Collected data:
::::::::::

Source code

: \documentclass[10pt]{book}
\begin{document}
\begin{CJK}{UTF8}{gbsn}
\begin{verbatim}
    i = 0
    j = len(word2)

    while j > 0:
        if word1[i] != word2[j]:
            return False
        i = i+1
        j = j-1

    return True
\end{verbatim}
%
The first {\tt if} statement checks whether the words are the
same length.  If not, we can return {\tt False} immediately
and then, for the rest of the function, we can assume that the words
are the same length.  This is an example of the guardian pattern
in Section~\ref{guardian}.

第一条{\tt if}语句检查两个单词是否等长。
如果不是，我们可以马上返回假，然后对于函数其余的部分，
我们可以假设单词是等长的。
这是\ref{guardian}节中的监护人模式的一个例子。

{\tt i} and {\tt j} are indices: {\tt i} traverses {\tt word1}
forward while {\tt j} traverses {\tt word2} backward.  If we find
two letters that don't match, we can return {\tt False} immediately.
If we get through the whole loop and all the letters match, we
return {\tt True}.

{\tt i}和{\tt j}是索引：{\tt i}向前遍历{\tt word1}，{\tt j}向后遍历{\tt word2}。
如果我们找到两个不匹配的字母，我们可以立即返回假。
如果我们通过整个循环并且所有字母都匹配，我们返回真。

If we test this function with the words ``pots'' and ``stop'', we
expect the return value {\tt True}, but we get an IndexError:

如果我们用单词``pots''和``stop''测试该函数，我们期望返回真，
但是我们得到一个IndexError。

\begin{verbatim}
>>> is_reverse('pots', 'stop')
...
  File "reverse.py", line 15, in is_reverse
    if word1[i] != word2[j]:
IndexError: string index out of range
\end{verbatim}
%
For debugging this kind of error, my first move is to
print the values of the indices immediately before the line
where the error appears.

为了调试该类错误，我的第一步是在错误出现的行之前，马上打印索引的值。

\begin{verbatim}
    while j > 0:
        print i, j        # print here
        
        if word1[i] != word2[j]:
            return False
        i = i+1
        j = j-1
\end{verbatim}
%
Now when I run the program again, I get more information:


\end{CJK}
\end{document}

::::::::::

> [Task description] Transcribe the records above with every character unchanged.

> [Solution to the exercise]
Source code

: \documentclass[10pt]{book}
\begin{document}
\begin{CJK}{UTF8}{gbsn}
\begin{verbatim}
    i = 0
    j = len(word2)

    while j > 0:
        if word1[i] != word2[j]:
            return False
        i = i+1
        j = j-1

    return True
\end{verbatim}
%
The first {\tt if} statement checks whether the words are the
same length.  If not, we can return {\tt False} immediately
and then, for the rest of the function, we can assume that the words
are the same length.  This is an example of the guardian pattern
in Section~\ref{guardian}.

第一条{\tt if}语句检查两个单词是否等长。
如果不是，我们可以马上返回假，然后对于函数其余的部分，
我们可以假设单词是等长的。
这是\ref{guardian}节中的监护人模式的一个例子。

{\tt i} and {\tt j} are indices: {\tt i} traverses {\tt word1}
forward while {\tt j} traverses {\tt word2} backward.  If we find
two letters that don't match, we can return {\tt False} immediately.
If we get through the whole loop and all the letters match, we
return {\tt True}.

{\tt i}和{\tt j}是索引：{\tt i}向前遍历{\tt word1}，{\tt j}向后遍历{\tt word2}。
如果我们找到两个不匹配的字母，我们可以立即返回假。
如果我们通过整个循环并且所有字母都匹配，我们返回真。

If we test this function with the words ``pots'' and ``stop'', we
expect the return value {\tt True}, but we get an IndexError:

如果我们用单词``pots''和``stop''测试该函数，我们期望返回真，
但是我们得到一个IndexError。

\begin{verbatim}
>>> is_reverse('pots', 'stop')
...
  File "reverse.py", line 15, in is_reverse
    if word1[i] != word2[j]:
IndexError: string index out of range
\end{verbatim}
%
For debugging this kind of error, my first move is to
print the values of the indices immediately before the line
where the error appears.

为了调试该类错误，我的第一步是在错误出现的行之前，马上打印索引的值。

\begin{verbatim}
    while j > 0:
        print i, j        # print here
        
        if word1[i] != word2[j]:
            return False
        i = i+1
        j = j-1
\end{verbatim}
%
Now when I run the program again, I get more information:


\end{CJK}
\end{document}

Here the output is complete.